Wednesday, May 3, 2017

Customization as the Abdication of Design

In an earlier post, it was considered that customization is a form of satisficing, an unhappy compromise between the cheapness and availability of mass-produced products and the expense and patience that must be abided to have something personalized.  But very often, customization represents an abdication of design: the maker provides an array of options for customers to customize the product to their own liking, because the designer has no idea what that might be.

The drawback to this approach is that it assumes that the customer has expertise.   To choose the product options that would best serve their needs, the customer must be highly familiar with the product, their needs, and the correlation of the two.   Where customers are not experts, their choices are made almost randomly, or at best on specious and superficial reasoning: the customer may choose a frivolous option (the color of a vehicle) over a more functional one (its cargo capacity).   

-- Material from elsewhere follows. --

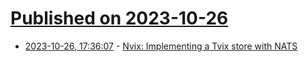 # [Published on 2023-10-26](index.md)

* [2023-10-26, 17:36:07](https://lobste.rs/s/fprdzm/nvix_implementing_tvix_store_with_nats) - [Nvix: Implementing a Tvix store with NATS](https://bmcgee.ie/posts/2023/10/nvix-implementing-a-tvix-store-with-nats/)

A second drawback is the additional effort necessary to learn the customization tools, which can often be overly complicated, again resulting in poor choice that will be discovered later.   This may be manifest in the inability to use a specific tool for a specific reason, or in the cognitive overload that results from too much choice, which causes customers to disengage or make a superficial decision to simplify the buying process, to the detriment of the ownership experience.

While the company may feel that it is exonerated from dissatisfaction due to the skill and choice of the customer, the customer still regards the product as unsatisfactory holds the maker to blame for his dissatisfaction.   The company is not typically held liable in the legal sense, but this is merely a short-term mitigation, as the customer’s perception of the maker is diminished considerably.  A disgruntled customer is seldom a repeat customer, and often a dissuader of other prospects.

There are of course mitigations to this risk: the maker may help the customer to understand their options and their impact on the ownership experience, or to visualize the totality of their choices before the purchase is made, but a mitigated compromise remains a compromise – it is “less bad” rather than “better” in terms of having a meaningful impact on the outcome.